Tras la rendición de Petain, se exilió en Estados Unidos, pero el destierro de dos años no hizo sino fortalecer sus anhelos militares. Al regreso, en 1943, se incorporó al frente de guerra: realizó ocho vuelos militares, y al noveno –una difícil misión al sur de Francia sobre el Mediterráneo–, se interrumpió la comunicación con su avión y nunca se supo más de él. Era el verano de 1944.
Saint-Exupéry afirmaba que un avión es el medio ideal para explorar el mundo de los sueños: quizá en busca de su amigo el Principito. Como dijo León Werth: “En aquella noche cuando, perdido en el espacio y no sabiendo ya cuáles eran las luces de la tierra, tuvo que escoger entre los planetas, al haber perdido el suyo”.
En 1931, mismo año de su matrimonio con Consuelo Suncín, Saint-Exupéry publicó Vuelo de noche. No parecía el momento más propicio para presagios funestos, pero anticipó allí un episodio que bien pudo ser su desenlace:
“Bahía Blanca captó un segundo mensaje: Descendemos… Entramos en las nubes… Combustible para media hora….
“Después de estas palabras un texto oscuro apareció en la pantalla: … nada vemos….
“La onda corta es así, se le capta y luego, sin razón, queda sorda. ¿El combustible se habrá acabado o el piloto se juega su última carta penetrando en la tormenta? La voz de Buenos Aires ordenó a la estación: Pregúntenles. Los operadores encorvados, silenciosos, en camisa blanca… Sus dedos delicados tocaron los instrumentos, exploraron el cielo magnético. –¿Responden?. –No hay respuesta.
“Buscaban un signo de vida… ¿si el avión se hubiera remontado a las estrellas? Los segundos se escurrían. ¿El vuelo durará todavía? El silencio pesó… Entonces: Una hora cuarenta. Ultimo límite de combustible, es imposible que vuelen todavía. Y la paz se hizo”.

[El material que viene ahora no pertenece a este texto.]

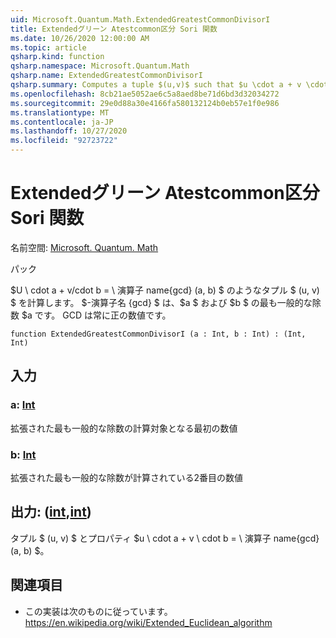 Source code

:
 ```yaml
---
uid: Microsoft.Quantum.Math.ExtendedGreatestCommonDivisorI
title: Extendedグリーン Atestcommon区分 Sori 関数
ms.date: 10/26/2020 12:00:00 AM
ms.topic: article
qsharp.kind: function
qsharp.namespace: Microsoft.Quantum.Math
qsharp.name: ExtendedGreatestCommonDivisorI
qsharp.summary: Computes a tuple $(u,v)$ such that $u \cdot a + v \cdot b = \operatorname{GCD}(a, b)$, where $\operatorname{GCD}$ is $a$ greatest common divisor of $a$ and $b$. The GCD is always positive.
ms.openlocfilehash: 8cb21ae5052ae6c5a8aed8be71d6bd3d32034272
ms.sourcegitcommit: 29e0d88a30e4166fa580132124b0eb57e1f0e986
ms.translationtype: MT
ms.contentlocale: ja-JP
ms.lasthandoff: 10/27/2020
ms.locfileid: "92723722"
---
```

# <a name="extendedgreatestcommondivisori-function"></a>Extendedグリーン Atestcommon区分 Sori 関数

名前空間: [Microsoft. Quantum. Math](xref:Microsoft.Quantum.Math)

パック [](https://nuget.org/packages/)


$U \ cdot a + v/cdot b = \ 演算子 name{gcd} (a, b) $ のようなタプル $ (u, v) $ を計算します。 $-演算子名 {gcd} $ は、$a $ および $b $ の最も一般的な除数 $a です。 GCD は常に正の数値です。

```qsharp
function ExtendedGreatestCommonDivisorI (a : Int, b : Int) : (Int, Int)
```


## <a name="input"></a>入力

### <a name="a--int"></a>a: [Int](xref:microsoft.quantum.lang-ref.int)

拡張された最も一般的な除数の計算対象となる最初の数値


### <a name="b--int"></a>b: [Int](xref:microsoft.quantum.lang-ref.int)

拡張された最も一般的な除数が計算されている2番目の数値



## <a name="output--intint"></a>出力: ([int](xref:microsoft.quantum.lang-ref.int),[int](xref:microsoft.quantum.lang-ref.int))

タプル $ (u, v) $ とプロパティ $u \ cdot a + v \ cdot b = \ 演算子 name{gcd} (a, b) $。

## <a name="references"></a>関連項目

- この実装は次のものに従っています。 https://en.wikipedia.org/wiki/Extended_Euclidean_algorithm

Saint-Exupéry es, ante todo, un pensador. Su producción literaria es interesante: profunda, la vida aflora en sus páginas, y –si lo anterior fuera poco– narra aventuras con gran amenidad.
Según los antiguos griegos, el mundo se componía de cuatro elementos básicos: tierra, aire, agua y fuego. Saint-Exupéry se desenvolvió en ellos, elementos esenciales de su mundo.
Auténtico aventurero, con esa independencia que su orfandad a los cuatro años debió incrementar, recorrió la tierra los primeros cuarenta y cuatro años de nuestro siglo: la ciudad de Lyon lo vio nacer a fines de junio de 1900.
Más de veinte años surcó los aires en calidad de piloto aviador. Como no pudo ser marino, según deseaba, contempló el agua desde su avión; en continuos viajes lejanos, cruzó la inmensidad de los océanos de un continente a otro: Europa, América y Africa, llevando consigo la llama de un fuego interior que sigue encendido, a través de su obra, cincuenta años después.